Some 135,000 worshippers attended a traditional service last year – an increase of three per cent on the previous Christmas and the highest total since records began, the Church of England said.
Year-round attendance on Sundays was also said to be holding steady, and weekday congregations continued to grow, with just over 18,000 attending last year compared to only 7,000 when the first data was recorded, at the beginning of the Millennium.
Over the last decade, the total number attending all regular services in cathedrals has increased by 10 per cent.
However, the number is small compared to those visiting as tourists, with more than 10m sightseeing at the country’s 42 mainland cathedrals and Westminster Abbey.

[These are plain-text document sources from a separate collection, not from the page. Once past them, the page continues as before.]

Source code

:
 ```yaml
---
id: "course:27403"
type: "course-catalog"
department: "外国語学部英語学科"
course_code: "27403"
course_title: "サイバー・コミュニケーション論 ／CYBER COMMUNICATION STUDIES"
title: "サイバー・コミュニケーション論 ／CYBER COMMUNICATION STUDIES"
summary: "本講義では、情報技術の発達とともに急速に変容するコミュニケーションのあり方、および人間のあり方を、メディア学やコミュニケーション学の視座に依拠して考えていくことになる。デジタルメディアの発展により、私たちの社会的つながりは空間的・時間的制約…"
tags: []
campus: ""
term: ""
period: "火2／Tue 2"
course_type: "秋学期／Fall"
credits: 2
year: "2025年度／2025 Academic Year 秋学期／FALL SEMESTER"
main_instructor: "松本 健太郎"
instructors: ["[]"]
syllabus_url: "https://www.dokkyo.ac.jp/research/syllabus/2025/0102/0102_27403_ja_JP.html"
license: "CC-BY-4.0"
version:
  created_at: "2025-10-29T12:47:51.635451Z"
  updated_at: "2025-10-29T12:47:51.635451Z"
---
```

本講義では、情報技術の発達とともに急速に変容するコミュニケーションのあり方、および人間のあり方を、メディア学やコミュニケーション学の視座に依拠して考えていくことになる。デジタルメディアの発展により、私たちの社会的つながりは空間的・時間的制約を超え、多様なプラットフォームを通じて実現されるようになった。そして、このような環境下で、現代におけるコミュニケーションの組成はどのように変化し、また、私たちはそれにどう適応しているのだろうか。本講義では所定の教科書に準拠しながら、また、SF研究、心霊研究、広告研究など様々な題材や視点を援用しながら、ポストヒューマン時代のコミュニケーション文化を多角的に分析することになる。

The buildings also reported having around 1,000 more volunteers last year than in 2016.
The Church said cathedrals continued to be “centres of civic life”, with 1.3m people reported at 5,300 public services, graduation ceremonies and other events.
The Bishop of Worcester, Dr John Inge, who is the Church’s spokesman on cathedrals, said the buildings continued to hold “enormous appeal to worshippers and visitors”.
He said: “Christmas is a natural opportunity for people to reconnect with their church or cathedral, and the growth in numbers of those doing so over the past ten years is very encouraging.”
As an example of the church moving with the times, Dr Inge said it would promote the Christmas story this year with a hashtag – #FollowTheStar – on Twitter.
Adrian Dorber, Dean of Lichfield and chairman of the Association of English Cathedrals, said: “Cathedrals aren’t complacent about what opportunities lie before them, but these statistics accurately portray where they are making an impact and what they are trying to do.”
Dr Eve Poole, who leads the Church of England’s Cathedrals’ Support Group, said: “This report reminds us of the broad appeal of these special places at the heart of our cities.”